I told Megan tonight that I would be a strong person and just stop whatever feelings I have for him right now before I end up hurt and reading text messages about other girls while I drown my sorrows in vodka. I told her that if I can just ignore it then eventually it will have to go away.
And she told me that she was proud of me.
But...(there's always a 'but' isn't there?) I don't know if I can. I couldn't even look at him as I told my two best friends 'good-bye'. I didn't want to look into his eyes and not see the same thing looking back at me. I left quickly before I could be talked into staying as I was last week. I needed to stick to my guns. I needed to leave. I needed to get in my car and go the fuck back to Haysville and finish my book and take a shower and tweak my slideshow...and sit here and kick myself in the ass for not being the brave girl I want to be. For not being as outspoken as my other friends. For not taking advantage of an amazing situation when I had the chance instead of being so pumped up for a fucking movie.
I will NOT let this ruin my summer. I fully intend on hanging out with my best friends on Wednesdays and having as much fun as I can. Even if that means not drinking. Even if that means I have to force myself to be strong and MOVE THE FUCK AROUND!
I'm putting a stop to these feelings. I don't want to, but I know in my jacked up little heart that if I don't quit while I'm ahead, then I'll feel worse in the long run.
I think I can handle the "Friend Zone". I've been here many times before. They know me here. They save me a table for one near the window so I can watch from afar.
Tuesday, May 15, 2012
As I sit here waiting on my super amazing slide show for the up and coming 2012 Pre-K graduation to save, I am reflecting on today. Was it a good day? *eh* Sorta. Was it a bad day? *eh* Not really. Was there someone who made me wanna throw a chair thru the window in the style of Chris Brown and then give ‘em a Rock Bottom AND a People’s Elbow? You bet your ass there was.
But does that stop me from wanting to go back tomorrow?
The answer is simple.
I LOVE MY JOB!!!! I’ll scream it from the roof tops until I am blue in the face. I freaking love my job. There are days like today where my name was actually on the list of people who did a fuck up yesterday where I spend the first 25 minutes of work angry. But then I remember all the AMAZING shit I do on the daily, and it ten folds outweighs leaving my cup out. I couldn’t imagine working anywhere else. Nor do I ever want to. (Unless that dream of a singing career ever happens. And yet I still hope I on the schedule just in case.)

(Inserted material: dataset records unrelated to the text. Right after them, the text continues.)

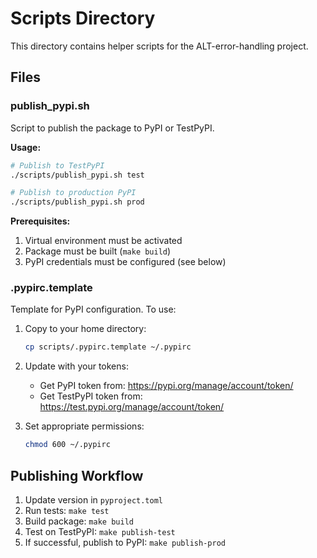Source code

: # Scripts Directory

This directory contains helper scripts for the ALT-error-handling project.

## Files

### publish_pypi.sh

Script to publish the package to PyPI or TestPyPI.

**Usage:**
```bash
# Publish to TestPyPI
./scripts/publish_pypi.sh test

# Publish to production PyPI
./scripts/publish_pypi.sh prod
```

**Prerequisites:**
1. Virtual environment must be activated
2. Package must be built (`make build`)
3. PyPI credentials must be configured (see below)

### .pypirc.template

Template for PyPI configuration. To use:

1. Copy to your home directory:
   ```bash
   cp scripts/.pypirc.template ~/.pypirc
   ```

2. Update with your tokens:
   - Get PyPI token from: https://pypi.org/manage/account/token/
   - Get TestPyPI token from: https://test.pypi.org/manage/account/token/

3. Set appropriate permissions:
   ```bash
   chmod 600 ~/.pypirc
   ```

## Publishing Workflow

1. Update version in `pyproject.toml`
2. Run tests: `make test`
3. Build package: `make build`
4. Test on TestPyPI: `make publish-test`
5. If successful, publish to PyPI: `make publish-prod`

Do I make the amount of money that I am worth? Hell to the no. But I understand that that is what happens when you work in child care, especially one that supports a church.
Do I have health benefits? Again, no. But again, I choose to work here and I knew all this beforehand. I know how my body is and when I start to feel really shitty I do go to the doctor. I just pay out of pocket.
Do I work in the most glamorous building in the most amazing part of town? No. But I love my class room space. I love the neighborhood. I love that there are several parks within walking distance of us. And a library and KPTS is just around the corner. We can go to the post office and have a field trip. We can take a nature walk and see some amazing things. I mean, it is the North Side and all.
I love being able to wear my Harry Potter t shirts and discuss the movies with my “friends”. I love our little Adele sing a-longs on the playground. For Pete’s sake, I get paid to color!!! How could you ever hate that? All while helping to shape and mold 25 of the craziest children I have ever met into amazing, well mannered, talkative people.
Would I love to make more money? Yes. Would I love a bigger space to store things? Yes. Would I love to have a playground for just my class so I feel safe from the two and a half/ three year olds? That is a wish I could only hope for.
But until we win the lottery or strike oil on our property, I am 100% happy and content with my job, the people I work with, the children who attend every day, and yes, even the freaking cat.